Sedangkan pemberdayaan masyarat atau komunitas adalah upaya
untuk meningkatkan harkat dan martabat lapisan masyarakat
kita yang dalam kondisi sekarang tidak mampu untuk melepaskan diri dari
perangkap kemiskinan dan
keterbelakangan. Dengan kata lain memberdayakan adalah memampukan dan memandirikan masyarakat. Unsure-unsur yang memungkinkan masyarakat mampu bertahan dan mampu
mengembangan diri untuk mencapai tujuan-tujuannya.
B. RUMUSAN MASALAH
a.
Bagaiman
menganngkat pengamin ini biar bisa berdaya dengan bekerja yang layak?
b.
Apa
yang menyebabkan terjadinya pengamin pengamin di sekitar jatim expo?
C.
TUJUAN PENULISAN
Tujuan
penulisan laporan observasi ini untuk memenuhi tugas mata kuliah Teori-teori
Pengembangan Masyarakat sebagai pengganti dari UTS dan UAS.
BAB II
PEMBAHASAN
1.
TINJAUAN TEORI
Pemberdayaan Masyarakat
Pemberdayaan
masyarakat dapat didefinisikan sebagai tindakan sosial dimana penduduk sebuah
komunitas mengorganisasikan diri dalam membuat perencanaan dan tindakan
kolektif untuk memecahkan masalah sosial atau memenuhi kebutuhan sosial sesuai
dengan kemampuan dan sumberdaya yang dimilikinya (Suharto, 2004). Pemberdayaan
sebagai proses mengembangkan, memandirikan, menswadayakan, memperkuat posisi
tawar menawar masyarakat lapisan bawah terhadap kekuatan-kekuatan penekan di
segala bidang dan sektor kehidupan. Pemberdayaan adalah proses memfasilitasi
warga masyarakat secara bersama-sama pada sebuah kepentingan bersama atau
urusan yang secara kolektif dapat mengidentifikasi sasaran, mengumpulkan sumber
daya, mengerahkan suatu kampanye aksi dan oleh karena itu membantu menyusun
kembali kekuatan dalam komunitas (Eko, 2002).
Sutoro Eko
(2002) menyimpulkan dari berbagai sumber, bahwa pemberdayaan terbentang dari
level psikologis-personal (anggota masyarakat) sampai ke level struktural
masyarakat secara kolektif. Pemberdayaan psikologis-personal berarti
mengembangkan pengetahuan, wawasan, harga diri, kemampuan, kompetensi,
motivasi, kreasi, dan kontrol diri individu. Pemberdayaan struktural-personal
berarti membangkitkan kesadaran kritis individu terhadap struktur
sosial-politik yang timpang serta kapasitas individu untuk menganalisis
lingkungan kehidupan yang mempengaruhi dirinya. Pemberdayaan psikologis-masyarakat
berarti menumbuhkan rasa memiliki, gotong rotong, mutual trust,
kemitraan, kebersamaan, solidaritas sosial dan visi kolektif masyarakat.
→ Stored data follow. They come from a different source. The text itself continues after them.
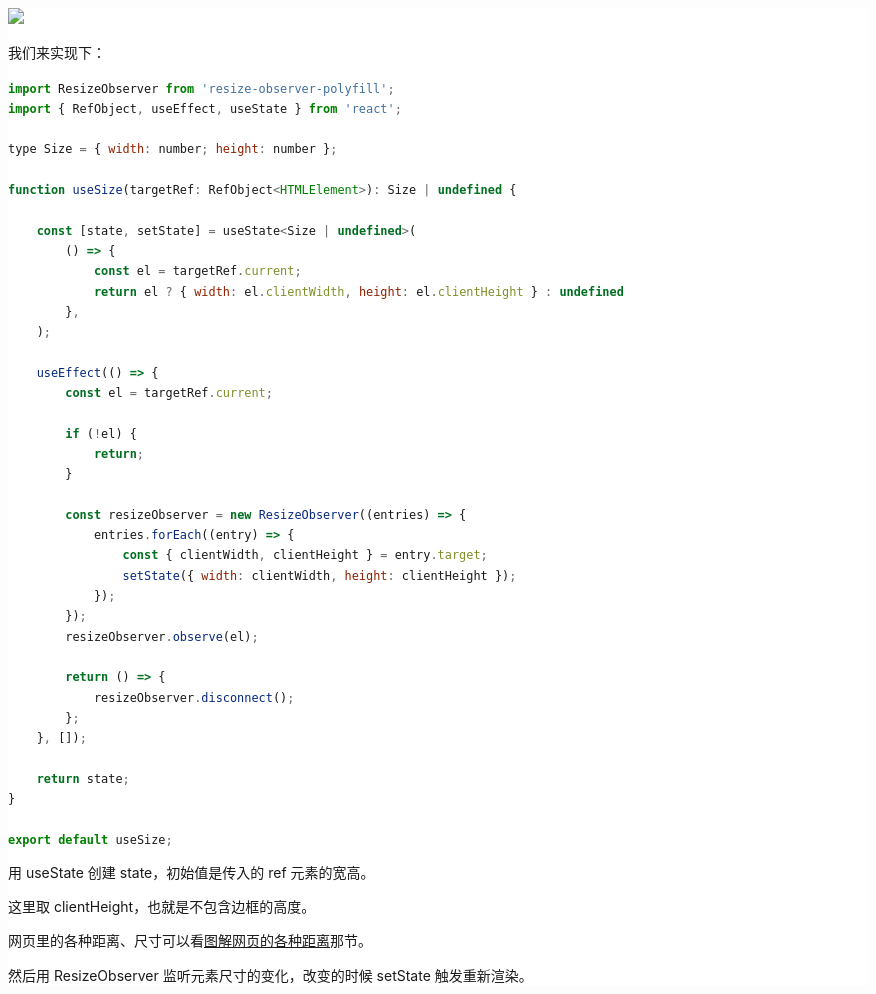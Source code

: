 
![](https://p3-juejin.byteimg.com/tos-cn-i-k3u1fbpfcp/021dd0ac1d9c4be3b7d0a5ae28e4afef~tplv-k3u1fbpfcp-jj-mark:0:0:0:0:q75.image#?w=1830&h=1188&s=1148560&e=gif&f=30&b=fefefe)

我们来实现下：

```javascript
import ResizeObserver from 'resize-observer-polyfill';
import { RefObject, useEffect, useState } from 'react';

type Size = { width: number; height: number };

function useSize(targetRef: RefObject<HTMLElement>): Size | undefined {

    const [state, setState] = useState<Size | undefined>(
        () => {
            const el = targetRef.current;
            return el ? { width: el.clientWidth, height: el.clientHeight } : undefined
        },
    );

    useEffect(() => {
        const el = targetRef.current;

        if (!el) {
            return;
        }

        const resizeObserver = new ResizeObserver((entries) => {
            entries.forEach((entry) => {
                const { clientWidth, clientHeight } = entry.target;
                setState({ width: clientWidth, height: clientHeight });
            });
        });
        resizeObserver.observe(el);

        return () => {
            resizeObserver.disconnect();
        };
    }, []);

    return state;
}

export default useSize;
```
用 useState 创建 state，初始值是传入的 ref 元素的宽高。

这里取 clientHeight，也就是不包含边框的高度。

网页里的各种距离、尺寸可以看[图解网页的各种距离](https://juejin.cn/book/7294082310658326565/section/7357716194742583330)那节。

然后用 ResizeObserver 监听元素尺寸的变化，改变的时候 setState 触发重新渲染。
Sedangkan pemberdayaan struktural-masyarakat berarti mengorganisir masyarakat
untuk tindakan kolektif serta penguatan partisipasi masyarakat dalam
pembangunan dan pemerintahan.
Pemberdayaan
dari sisi struktural-masyarakat merupakan arena pemberdayaan yang paling
krusial karena pemberdayaan tidak bisa hanya diletakkan pada kemampuan dan
mental diri individu, tetapi harus diletakkan pada konteks relasi kekuasaan
yang lebih besar, dimana setiap individu berada di dalamnya. Mengikuti pendapat
Margot Breton (1994), realitas obyektif pemberdayaan merujuk pada kondisi
struktural yang mempengaruhi alokasi kekuasaan dan pembagian akses sumber daya
di dalam masyarakat. Dia juga mengatakan bahwa realitas subyektif perubahan
pada level individu (persepsi, kesadaran dan pencerahan), memang penting,
tetapi sangat berbeda dengan hasil-hasil obyektif pemberdayaan: perubahan kondisi
sosial.
2.
DESKRIPSI
Jalinan
hubungan antara elemen-elemen pada tingkat mikro dapat dijelaskan dengan perspektif
kontingensi, yaitu akibat-akibat yang terjadi pada tingkat mikro merupakan
akibat dari penyebab pada tingkat makro dalam kondisi tertentu yang terjadi
pada tingkat meso.
Ketidak berdayaan
komunitas lokal pada tingkat mikro (Surabaya khususnya pengamin-pengamin yang
ada di sekitar jatim expo), merefleksikan adanya faktor di luar komunitas lokal
yang mengabaikan potensi sosial yang dimilikinya. Hal ini disebabkan kurang
dipahaminya hakekat dari strategi pemberdayaan masyarakat oleh institusi sosial
pada tingkat mikro, sehingga terdapat perbedaan makna pemberdayaan secara
konseptual dengan implementasi di lapangan. Selain itu mode of orientation dari
aktor pembangunan yang berada dalam posisi pengambil keputusan pada tingkat
makro cenderung masih diwarnai oleh kepentingan ekonomi dan politik daripada
kepentingan sosial budaya. Hal ini dapat dilihat dari implikasi perubahan
struktural kota yang meliputi perubahan tata ruang, sosial ekonomi dan
administrasi serta pengelolaan pembangunan yang cenderung mengabaikan
keberadaan komunitas kecil.
Dalam keadaan
sistem masyarakat yang lebih besar mengabaikan potensi yang tersedia di dalam
komunitas, sama juga dengan membuat keseimbangan sistem sosial tersebut menjadi
terganggu atau tidak membuat sistem sosial tersebut menjadi stabil. Hubungan
kontingensi antara sistem makro, meso dan mikro bukan hanya bersifat dinamis
tetapi juga mengarah kepada ketidakseimbangan antara elemen sistem yang
menggerakkan sub-sub sistem tersebut menjadi semakin jauh dari keadaan semula.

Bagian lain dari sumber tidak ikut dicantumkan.